The past few weeks, I’ve been adjusting to life in NYC. I still sort of feel like a tourist, despite having grown up here. For instance, the other day, I literally said, “After you,” to someone swiping their Metrocard at the turnstile. And last night I texted a friend, “Want to grab a drink?”– forgetting that it just doesn’t *work* that way here (everyone is so busy! always!).
So far, I’ve wandered around museums, slurped down ramen, caught up with friends, and spent an afternoon in a four-story Forever21, just ‘cuz. I’m finally used to how loud it is here, especially at night, and I have my groove back with the subway. There are times when I miss Woods Hole, but there are also pinch-me-moments when I’m reminded why I’ve always loved NYC. One warm night, as my friend Jessica and I strolled through the West Village looking for a place to eat, it felt like we were on a movie set; all the restaurants had their doors and windows swung open, string lights lit up the streets, and the air buzzed with lively chatter.
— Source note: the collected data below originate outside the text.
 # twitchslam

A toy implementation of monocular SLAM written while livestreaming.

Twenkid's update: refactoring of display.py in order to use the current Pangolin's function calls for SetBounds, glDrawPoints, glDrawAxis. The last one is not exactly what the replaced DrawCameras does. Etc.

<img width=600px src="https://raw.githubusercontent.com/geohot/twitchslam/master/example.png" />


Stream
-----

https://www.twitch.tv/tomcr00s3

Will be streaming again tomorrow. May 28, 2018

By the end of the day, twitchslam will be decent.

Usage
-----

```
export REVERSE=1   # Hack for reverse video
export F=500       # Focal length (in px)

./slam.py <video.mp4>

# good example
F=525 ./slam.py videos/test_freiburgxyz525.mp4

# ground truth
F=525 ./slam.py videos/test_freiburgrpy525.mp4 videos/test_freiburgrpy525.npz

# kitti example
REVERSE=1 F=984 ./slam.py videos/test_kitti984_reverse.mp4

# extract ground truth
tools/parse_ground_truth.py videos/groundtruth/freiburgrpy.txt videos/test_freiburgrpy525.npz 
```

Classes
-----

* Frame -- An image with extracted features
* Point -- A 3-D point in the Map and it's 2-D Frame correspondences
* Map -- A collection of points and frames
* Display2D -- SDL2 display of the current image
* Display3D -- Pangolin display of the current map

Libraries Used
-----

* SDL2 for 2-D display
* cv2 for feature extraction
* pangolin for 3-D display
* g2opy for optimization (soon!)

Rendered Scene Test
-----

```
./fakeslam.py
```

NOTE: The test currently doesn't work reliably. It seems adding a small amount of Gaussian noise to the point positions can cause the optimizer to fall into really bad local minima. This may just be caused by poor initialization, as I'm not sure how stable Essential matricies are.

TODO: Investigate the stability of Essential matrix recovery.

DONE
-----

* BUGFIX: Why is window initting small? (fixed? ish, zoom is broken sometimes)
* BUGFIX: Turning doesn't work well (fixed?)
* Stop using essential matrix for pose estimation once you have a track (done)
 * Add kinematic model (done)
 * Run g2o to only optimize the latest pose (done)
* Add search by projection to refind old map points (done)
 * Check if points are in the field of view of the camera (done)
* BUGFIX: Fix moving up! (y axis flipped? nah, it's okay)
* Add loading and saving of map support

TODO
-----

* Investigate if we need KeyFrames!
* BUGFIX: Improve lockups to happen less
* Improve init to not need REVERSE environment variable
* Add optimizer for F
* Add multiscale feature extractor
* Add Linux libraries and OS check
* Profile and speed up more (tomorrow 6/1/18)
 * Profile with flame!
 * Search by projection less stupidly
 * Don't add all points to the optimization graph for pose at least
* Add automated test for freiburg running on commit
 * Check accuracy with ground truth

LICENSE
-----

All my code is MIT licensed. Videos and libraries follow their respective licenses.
Sometimes I feel like I’m waiting for the other shoe to drop, for the *bad* parts of living here to emerge from the depths (black snow, train delays, foul smells), and send me running back to my bucolic life on the Cape. New York has an energy that’s hard to describe. It can feel rough around the edges; fast and unforgivable one minute, then tender and buoying the next. The subway is where it all comes together — one second someone is yelling (really yelling) at passengers to move aside, the next, a crowd gathers around an infant to coo and admire. I’ve felt my loneliest here, and I’ve also felt my most alive. As I’ve said before, this is my first time living in NYC as a (true) adult, so I’m curious how things will be different. For now, it feels like the right place to be, just like Woods Hole felt six years ago. It’s an opportunity for me to practice staying in the present, and I’m taking that seriously.
One thing is certain: New York will always be New York. Yesterday while browsing a bookstore, a sizable crowd of paparazzi gathered on the street. I turned to the lady behind the counter and asked excitedly, “Is there a movie star nearby?!” She looked over her glasses and simply shrugged. Oh yeah, I thought, slightly mortified. I’m supposed to be cool about this sort of thing.
New York, you cool cat, I’m glad to be here.